Is 17 USC 205(e) a Trap for the Unwary? Advice to Puiblishers and Administrators



Not long ago I was involved in what should have been a routine lawsuit over a collection of past-due royalties.  At some point during the litigation the other side brought up 17 USC 205(e) as a possible defense.

            For the unaware this little-discussed section of the Copyright Act states:

A non-exclusive license, whether recorded or not, prevails over a conflicting transfer of copyright ownership if the license is evidenced by a written instrument signed by the owner of the rights licensed…and if

(1)        the license was taken before execution of the transfer; or

(2)        the license was taken in good faith before the recordation of the transfer and without notice of it.

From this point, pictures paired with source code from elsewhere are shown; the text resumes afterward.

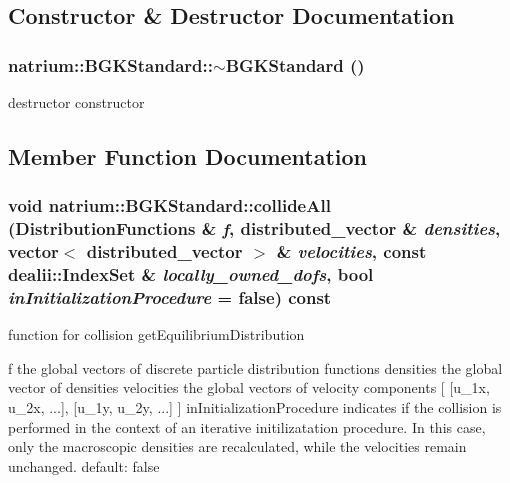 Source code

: \subsection{Constructor \& Destructor Documentation}
\hypertarget{classnatrium_1_1BGKStandard_aa55035be79098a762cf4f0ef308d41e5}{
\subsubsection[{$\sim$BGKStandard}]{\setlength{\rightskip}{0pt plus 5cm}natrium::BGKStandard::$\sim$BGKStandard ()}}
\label{classnatrium_1_1BGKStandard_aa55035be79098a762cf4f0ef308d41e5}


destructor constructor 

\subsection{Member Function Documentation}
\hypertarget{classnatrium_1_1BGKStandard_a8e0493b063d56275d7ee607e25c4145e}{
\subsubsection[{collideAll}]{\setlength{\rightskip}{0pt plus 5cm}void natrium::BGKStandard::collideAll ({\bf DistributionFunctions} \& {\em f}, \/  distributed\_\-vector \& {\em densities}, \/  vector$<$ distributed\_\-vector $>$ \& {\em velocities}, \/  const dealii::IndexSet \& {\em locally\_\-owned\_\-dofs}, \/  bool {\em inInitializationProcedure} = {\ttfamily false}) const}}
\label{classnatrium_1_1BGKStandard_a8e0493b063d56275d7ee607e25c4145e}


function for collision getEquilibriumDistribution

f the global vectors of discrete particle distribution functions densities the global vector of densities velocities the global vectors of velocity components \mbox{[} \mbox{[}u\_\-1x, u\_\-2x, ...\mbox{]}, \mbox{[}u\_\-1y, u\_\-2y, ...\mbox{]} \mbox{]} inInitializationProcedure indicates if the collision is performed in the context of an iterative initilizatation procedure. In this case, only the macroscopic densities are recalculated, while the velocities remain unchanged. default: false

            Section (1) is a no-brainer but Section (2) is a potential landmine as it gives a possible defense of innocent infringement in a case where a licensee claims to have acquired rights without notice of the prior assignment (for example from an artist or a songwriter).

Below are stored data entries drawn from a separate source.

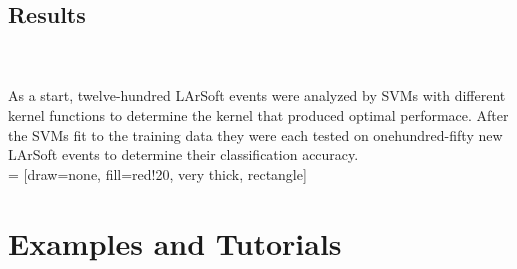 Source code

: \documentclass[svgnames]{report}
\begin{document}
    \section*{Results}
         \\ \\
        \indent As a start, twelve-hundred LArSoft events were analyzed by SVMs with different kernel functions to determine the kernel that produced optimal performace. After the SVMs fit to the training data they were each tested on onehundred-fifty new LArSoft events to determine their classification accuracy. \\
         = [draw=none, fill=red!20, very thick,
            rectangle]




















\chapter*{Examples and Tutorials}
\end{document}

            I researched the statute pretty carefully and could find no reported cases dealing with it specifically although there are plenty of cases that explore similar territory and those cases generally come down on the side of the copyright owner (see for example Douglas v. Hustler Magazine, Inc., 769 F.2d 1128 and Symnatec Corp v. CD Micro, LLC, 286 F. Supp. 2d 1265) which states plainly “failure to record an assignment of copyright is not available as a defense to infringement”.

            Nonetheless despite the comfort these cases offer this odd statute does seem to present some kind of defense in those rare cases where a licensee could actually prove that it  had no knowledge of a prior transfer of copyright ownership.  The lesson here for all publishers and administrators should be to always record copyright assignments and related documents as soon as possible after execution.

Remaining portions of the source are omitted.